En 1983, c'est la découverte avec ses collaborateurs Jean-Claude Chermann et Françoise Barré-Sinoussi, à partir de la mise en culture de cellules de ganglions de patients atteints de ce nouveau syndrome d'immune-déficience acquise dont on ne connaît pas encore la cause, d'un nouveau rétrovirus humain, appelé dans un premier temps Lymphadenopathy Associated Virus (LAV), plus tard renommé en VIH. L'équipe qu'anime Luc Montagnier dès le début de cette découverte s'attache, dans des conditions difficiles, à caractériser ce nouveau virus et à démontrer son rôle dans le sida, notamment par l'étude de ses propriétés biologiques et la mise au point d'un test de diagnostic sérologique.

En 1986, le groupe de Luc Montagnier découvre un second virus associé au sida en Afrique de l'Ouest, le VIH2.

Luc Montagnier est le premier chef du nouveau département « Sida et rétrovirus » de l'Institut Pasteur, à Paris, qu'il dirige de 1991 à 1997.

Par ailleurs, Montagnier et ses collaborateurs démontrent que des mycoplasmes augmentent considérablement l'effet cytopathogène du virus. Cette observation est le point de départ de recherches sur le rôle des cofacteurs infectieux dans la virulence et l'effet pathogène du virus.

En 1993, il crée la Fondation mondiale prévention et recherche sida (FMPRS), sous l'égide de l'Organisation des Nations unies pour l'éducation, la science et la culture (UNESCO), dont le but est de créer des centres de recherche en Afrique.
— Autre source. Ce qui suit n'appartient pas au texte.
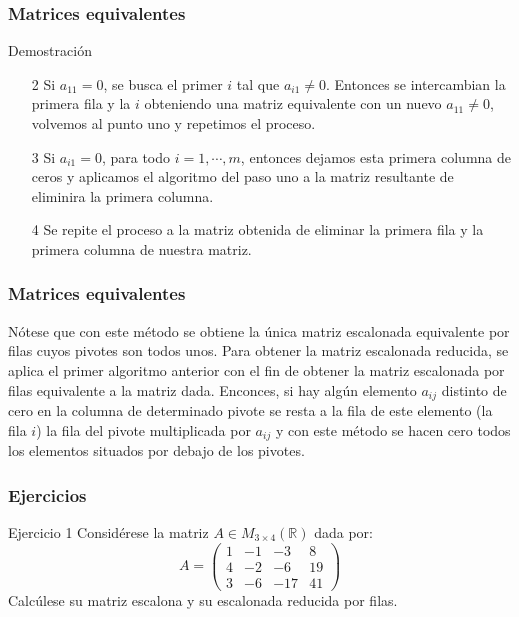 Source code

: \documentclass[aspectratio=169]{beamer}
\begin{document}
 \begin{frame}
  \frametitle{Matrices equivalentes}
 \begin{block}{Demostraci\'on}
\begin{itemize}
\item[2] Si $a_{11}= 0$, se busca el primer $i$ tal que $a_{i1}\neq 0$. Entonces se intercambian la primera fila y la $i$ obteniendo una matriz equivalente con un nuevo $a_{11} \neq 0$, volvemos al punto uno y repetimos el proceso.
\item[3] Si $a_{i1}= 0$,  para todo $i=1,\cdots,m$, entonces dejamos esta primera columna de ceros y aplicamos el algoritmo del paso uno a la matriz resultante de eliminira la primera columna.\item[4] Se repite el proceso a la matriz obtenida de eliminar la primera fila y la primera columna de nuestra matriz.
\end{itemize}
\end{block}
\end{frame} 
  
  
   \begin{frame}
  \frametitle{Matrices equivalentes}
N\'otese que con este m\'etodo se obtiene la \'unica matriz escalonada equivalente por filas cuyos pivotes son todos unos. Para obtener la matriz escalonada reducida, se aplica el primer algoritmo anterior con el fin de obtener la matriz escalonada por filas equivalente a la matriz dada. Enconces, si hay alg\'un elemento $a_{ij}$ distinto de cero en la columna de determinado pivote se resta a la fila de este elemento (la fila $i$) la fila del pivote multiplicada por $a_{ij}$ y con este m\'etodo se hacen cero todos los elementos situados por debajo de los pivotes.
\end{frame} 
  
  
  
   \begin{frame}
  \frametitle{Ejercicios}
   \begin{block}{Ejercicio 1}
Consid\'erese la matriz $A\in M_{3\times 4}(\mathbb{R})$ dada por:
\[A= \left(\begin{array}{cccc}1 & -1 & -3 & 8 \\4 & -2 & -6 & 19 \\3 & -6 & -17 & 41\end{array}\right)\]
Calc\'ulese su matriz escalona y su escalonada reducida por filas. 
\end{block}
  \end{frame} 
  
\end{document}
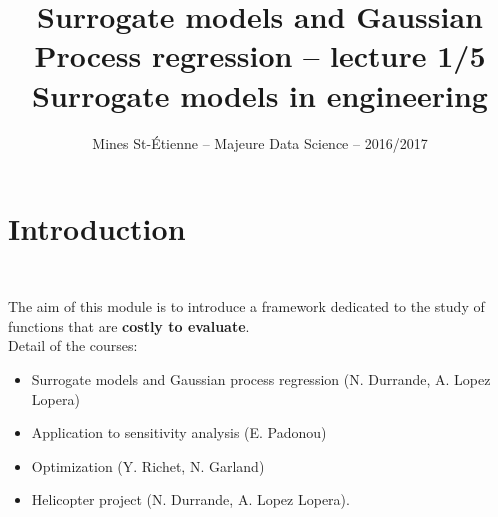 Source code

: \documentclass{beamer}
\title[Majeure Data Science -- Surrogate models and GPR]{\texorpdfstring{ \small Surrogate models and Gaussian Process regression -- lecture 1/5 \\ \vspace{3mm} \LARGE Surrogate models in engineering}{}}
\author[Mines St-\'Etienne ]{Mines St-\'Etienne -- Majeure Data Science -- 2016/2017}
\institute{\texorpdfstring{Nicolas Durrande (durrande@emse.fr)}{}}
\date{\null}
\begin{document}
\begin{frame}
  \titlepage
\end{frame}

\section[Intro.]{Introduction}
\subsection{}

\begin{frame}{}
\\
\vspace{0.5cm}
The aim of this module is to introduce a framework dedicated to the study of functions that are \textbf{costly to evaluate}.\\
\vspace{5mm}
Detail of the courses:
\begin{itemize}
	\item Surrogate models and Gaussian process regression (N. Durrande, A. Lopez Lopera)
	\item Application to sensitivity analysis (E. Padonou)
	\item Optimization (Y. Richet, N. Garland)
	\item Helicopter project (N. Durrande, A. Lopez Lopera).
\end{itemize}
\end{frame}
\end{document}
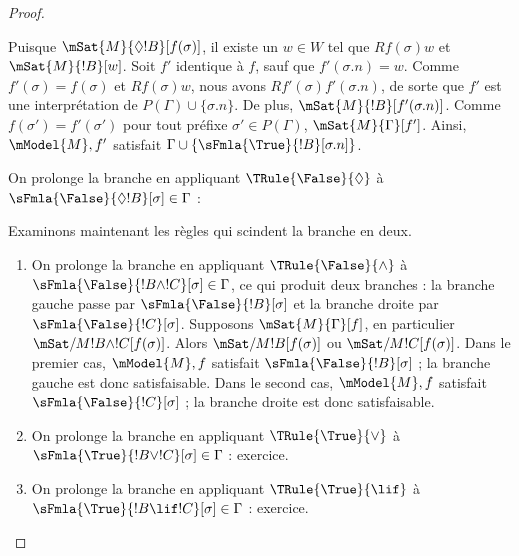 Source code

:\documentclass[../../../include/open-logic-section]{subfiles}
\begin{document}
\begin{proof}
\begin{enumerate}
{{  Puisque $\mSat{M}{\Diamond !B}[f(\sigma)]$, il existe un $w \in W$ tel que
  $Rf(\sigma)w$ et $\mSat{M}{!B}[w]$. Soit $f'$ identique à $f$, sauf
  que $f'(\sigma.n) = w$. Comme $f'(\sigma) = f(\sigma)$ et
  $Rf(\sigma)w$, nous avons $Rf'(\sigma)f'(\sigma.n)$, de sorte que $f'$
  est une interprétation de $P(\Gamma) \cup \{\sigma.n\}$. De plus,
  $\mSat{M}{!B}[f'(\sigma.n)]$. Comme $f(\sigma') = f'(\sigma')$ pour
  tout préfixe $\sigma' \in P(\Gamma)$, $\mSat{M}{\Gamma}[f']$. Ainsi,
  $\mModel{M}, f'$ satisfait $\Gamma \cup
  \{\sFmla{\True}{!B}[\sigma.n]\}$.}
\item On prolonge la branche en appliquant $\TRule{\False}{\Diamond}$ à
  $\sFmla{\False}{\Diamond !B}[\sigma] \in \Gamma$ :
  }{}
\end{enumerate}
Examinons maintenant les règles qui scindent la branche en deux.
\begin{enumerate}
\item On prolonge la branche en appliquant $\TRule{\False}{\land}$ à
  $\sFmla{\False}{!B \land !C}[\sigma] \in \Gamma$, ce qui produit
  deux branches : la branche gauche passe par
  $\sFmla{\False}{!B}[\sigma]$ et la branche droite par
  $\sFmla{\False}{!C}[\sigma]$. Supposons $\mSat{M}{\Gamma}[f]$, en
  particulier $\mSat/{M}{!B \land !C}[f(\sigma)]$. Alors
  $\mSat/{M}{!B}[f(\sigma)]$ ou $\mSat/{M}{!C}[f(\sigma)]$. Dans le
  premier cas, $\mModel{M}, f$ satisfait $\sFmla{\False}{!B}[\sigma]$ ;
  la branche gauche est donc satisfaisable. Dans le second cas,
  $\mModel{M}, f$ satisfait $\sFmla{\False}{!C}[\sigma]$ ; la branche
  droite est donc satisfaisable.
\item On prolonge la branche en appliquant $\TRule{\True}{\lor}$ à
    $\sFmla{\True}{!B \lor !C}[\sigma] \in \Gamma$ : exercice.
\item On prolonge la branche en appliquant $\TRule{\True}{\lif}$ à
    $\sFmla{\True}{!B \lif !C}[\sigma] \in \Gamma$ : exercice.
\end{enumerate}
 \end{proof}
\end{document}
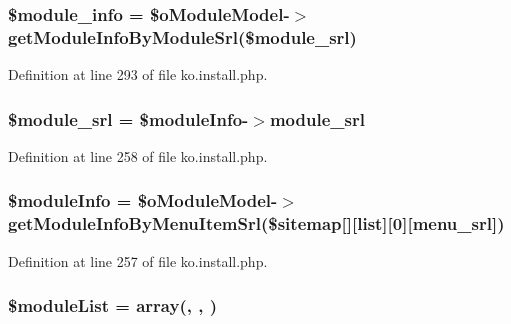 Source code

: \subsubsection[{\$module\+\_\+info}]{\setlength{\rightskip}{0pt plus 5cm}\$module\+\_\+info = \$o\+Module\+Model-\/$>$get\+Module\+Info\+By\+Module\+Srl(\${\bf module\+\_\+srl})}\label{ko_8install_8php_a5e701819149f6ea0893d4b79010417d3}


Definition at line 293 of file ko.\+install.\+php.

\hypertarget{ko_8install_8php_ae40aed4d7a99050245e66ca2a82949ed}{}
\subsubsection[{\$module\+\_\+srl}]{\setlength{\rightskip}{0pt plus 5cm}\${\bf module\+\_\+srl} = \$module\+Info-\/$>${\bf module\+\_\+srl}}\label{ko_8install_8php_ae40aed4d7a99050245e66ca2a82949ed}


Definition at line 258 of file ko.\+install.\+php.

\hypertarget{ko_8install_8php_ae3552a6dd49f37a50e7858151f7c5cc2}{}
\subsubsection[{\$module\+Info}]{\setlength{\rightskip}{0pt plus 5cm}\$module\+Info = \$o\+Module\+Model-\/$>$get\+Module\+Info\+By\+Menu\+Item\+Srl(\$sitemap\mbox{[}\textquotesingle{}\mbox{]}\mbox{[}\textquotesingle{}list\textquotesingle{}\mbox{]}\mbox{[}0\mbox{]}\mbox{[}\textquotesingle{}menu\+\_\+srl\textquotesingle{}\mbox{]})}\label{ko_8install_8php_ae3552a6dd49f37a50e7858151f7c5cc2}


Definition at line 257 of file ko.\+install.\+php.

\hypertarget{ko_8install_8php_aaa80946d50e2d3677fbbc6d6c8a643c3}{}
\subsubsection[{\$module\+List}]{\setlength{\rightskip}{0pt plus 5cm}\$module\+List = array(\textquotesingle{}, \textquotesingle{}, \textquotesingle{})}\label{ko_8install_8php_aaa80946d50e2d3677fbbc6d6c8a643c3}


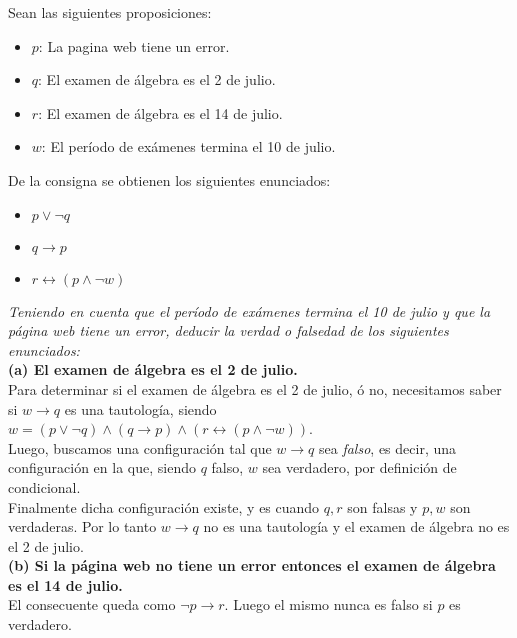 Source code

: \documentclass[lnbip]{svmultln}
\begin{document}
Sean las siguientes proposiciones:

\begin{itemize}
  \item $p$: La pagina web tiene un error.
  \item $q$: El examen de álgebra es el 2 de julio.
  \item $r$: El examen de álgebra es el 14 de julio.
  \item $w$: El período de exámenes termina el 10 de julio.
\end{itemize}

De la consigna se obtienen los siguientes enunciados:

\begin{itemize}
  \item $p \vee \neg q$
  \item $q \rightarrow p$
  \item $r \leftrightarrow (p \wedge \neg w)$
\end{itemize}

\textit{Teniendo en cuenta que el período de exámenes termina el 10 de julio y que la página web tiene un error, deducir la verdad o falsedad de los siguientes enunciados:} \\

\textbf{(a) El examen de álgebra es el 2 de julio.} \\

Para determinar si el examen de álgebra es el 2 de julio, ó no, necesitamos saber si $w \rightarrow q$ es una tautología, siendo  $w = (p \vee \neg q) \wedge (q \rightarrow p) \wedge (r \leftrightarrow (p \wedge \neg w))$. \\

Luego, buscamos una configuración tal que $w \rightarrow q$ sea \textit{falso}, es decir, una configuración en la que, siendo $q$ falso, $w$ sea verdadero, por definición de condicional. \\

Finalmente dicha configuración existe, y es cuando $q, r$ son falsas y $p, w$ son verdaderas. Por lo tanto $w \rightarrow q$ no es una tautología y el examen de álgebra no es el 2 de julio. \\

\textbf{(b) Si la página web no tiene un error entonces el examen de álgebra es el 14 de julio.} \\

El consecuente queda como $\neg p \rightarrow r$. Luego el mismo nunca es falso si $p$ es verdadero. \\
\end{document}
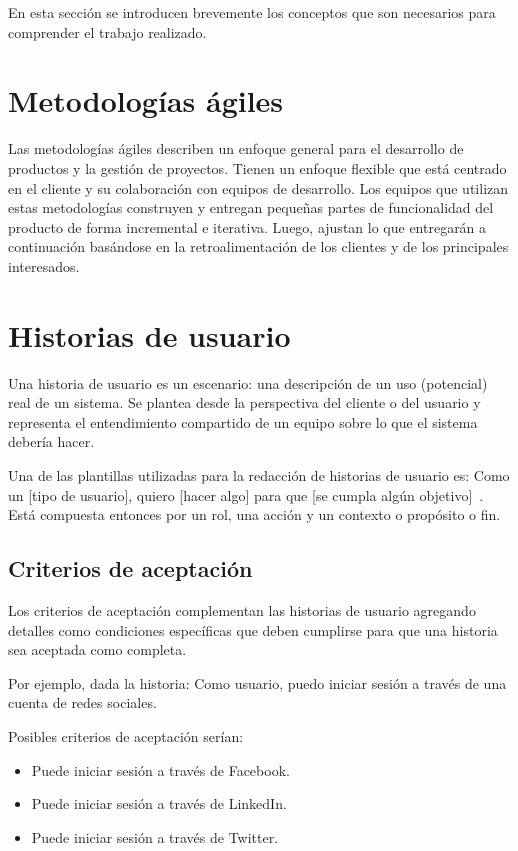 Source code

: En esta sección se introducen brevemente los conceptos que son necesarios para comprender el trabajo realizado.
\section{Metodologías ágiles}
\label{sec:metodologias_agiles}

Las metodologías ágiles describen un enfoque general para el desarrollo de productos y la gestión de proyectos. Tienen un enfoque flexible que está centrado en el cliente y su colaboración con equipos de desarrollo. Los equipos que utilizan estas metodologías construyen y entregan pequeñas partes de funcionalidad del producto de forma incremental e iterativa. Luego, ajustan lo que entregarán a continuación basándose en la retroalimentación de los clientes y de los principales interesados.~\cite{cohan_agile}
\section{Historias de usuario}
\label{sec:historias_de_usuario}
Una historia de usuario es un escenario: una descripción de un uso (potencial) real de un sistema. Se plantea desde la perspectiva del cliente o del usuario y representa el entendimiento compartido de un equipo sobre lo que el sistema debería hacer.~\cite{wake_definition}

Una de las plantillas utilizadas para la redacción de historias de usuario es: Como un [tipo de usuario], quiero [hacer algo] para que [se cumpla algún objetivo]~\cite{cohn_user_stories_applied}. Está compuesta entonces por un rol, una acción y un contexto o propósito o fin.
\subsection{Criterios de aceptación}
\label{sec:criterios_aceptacion}

Los criterios de aceptación complementan las historias de usuario agregando detalles como condiciones específicas que deben cumplirse para que una historia sea aceptada como completa.~\cite{cohan_details}

Por ejemplo, dada la historia: Como usuario, puedo iniciar sesión a través de una cuenta de redes sociales.

Posibles criterios de aceptación serían:
\begin{itemize}
    \item Puede iniciar sesión a través de Facebook.
    \item Puede iniciar sesión a través de LinkedIn.
    \item Puede iniciar sesión a través de Twitter.
\end{itemize}

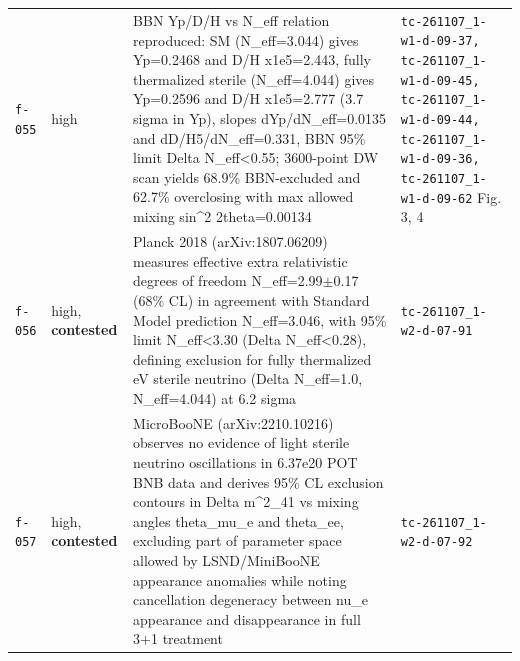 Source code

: \documentclass[11pt,a4paper]{article}
\begin{document}
\begin{longtable}{@{}p{}p{}p{}p{}@{}}
\texttt{f-055} & high & BBN Yp/D/H vs N\_eff relation reproduced: SM (N\_eff=3.044) gives Yp=0.2468 and D/H x1e5=2.443, fully thermalized sterile (N\_eff=4.044) gives Yp=0.2596 and D/H x1e5=2.777 (3.7 sigma in Yp), slopes dYp/dN\_eff=0.0135 and dD/H5/dN\_eff=0.331, BBN 95\% limit Delta N\_eff\textless{}0.55; 3600-point DW scan yields 68.9\% BBN-excluded and 62.7\% overclosing with max allowed mixing sin\textasciicircum{}2 2theta=0.00134 & \texttt{tc-261107\_\allowbreak{}1-w1-d-09-37,\allowbreak{} tc-261107\_\allowbreak{}1-w1-d-09-45,\allowbreak{} tc-261107\_\allowbreak{}1-w1-d-09-44,\allowbreak{} tc-261107\_\allowbreak{}1-w1-d-09-36,\allowbreak{} tc-261107\_\allowbreak{}1-w1-d-09-62} Fig. 3, 4 \\
\texttt{f-056} & high, \textbf{contested} & Planck 2018 (arXiv:1807.06209) measures effective extra relativistic degrees of freedom N\_eff=2.99$\pm$0.17 (68\% CL) in agreement with Standard Model prediction N\_eff=3.046, with 95\% limit N\_eff\textless{}3.30 (Delta N\_eff\textless{}0.28), defining exclusion for fully thermalized eV sterile neutrino (Delta N\_eff=1.0, N\_eff=4.044) at 6.2 sigma & \texttt{tc-261107\_\allowbreak{}1-w2-d-07-91} \\
\texttt{f-057} & high, \textbf{contested} & MicroBooNE (arXiv:2210.10216) observes no evidence of light sterile neutrino oscillations in 6.37e20 POT BNB data and derives 95\% CL exclusion contours in Delta m\textasciicircum{}2\_41 vs mixing angles theta\_mu\_e and theta\_ee, excluding part of parameter space allowed by LSND/MiniBooNE appearance anomalies while noting cancellation degeneracy between nu\_e appearance and disappearance in full 3+1 treatment & \texttt{tc-261107\_\allowbreak{}1-w2-d-07-92} \\
\bottomrule\end{longtable}
\end{document}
En 1997, alors âgé de 65 ans, il peut continuer à travailler comme chercheur émérite, mais la loi lui interdit de diriger un laboratoire de recherche public en France. Il est alors et jusqu'en 2001, professeur et directeur au Centre de biologie moléculaire et cellulaire au Queens College de l'université de New York.

En 2010, Luc Montagnier annonce qu'il fuit le « climat de terreur intellectuelle » en France pour prendre la direction d'un nouvel institut de recherche en Chine à l'université Jiao-tong de Shanghai, afin de poursuivre ses recherches sur la formation dans l'eau de « nanostructures » induites par l'ADN.

En 2012, alors que Montagnier est pressenti pour présider un laboratoire de recherches au Cameroun, 44 autres prix Nobel signent une lettre au président du pays pour dénoncer « [les solutions de Montagnier] qui n’ont aucun début de preuves scientifiques » et le prévenir d'« un impact désastreux sur la qualité du système de santé au Cameroun ».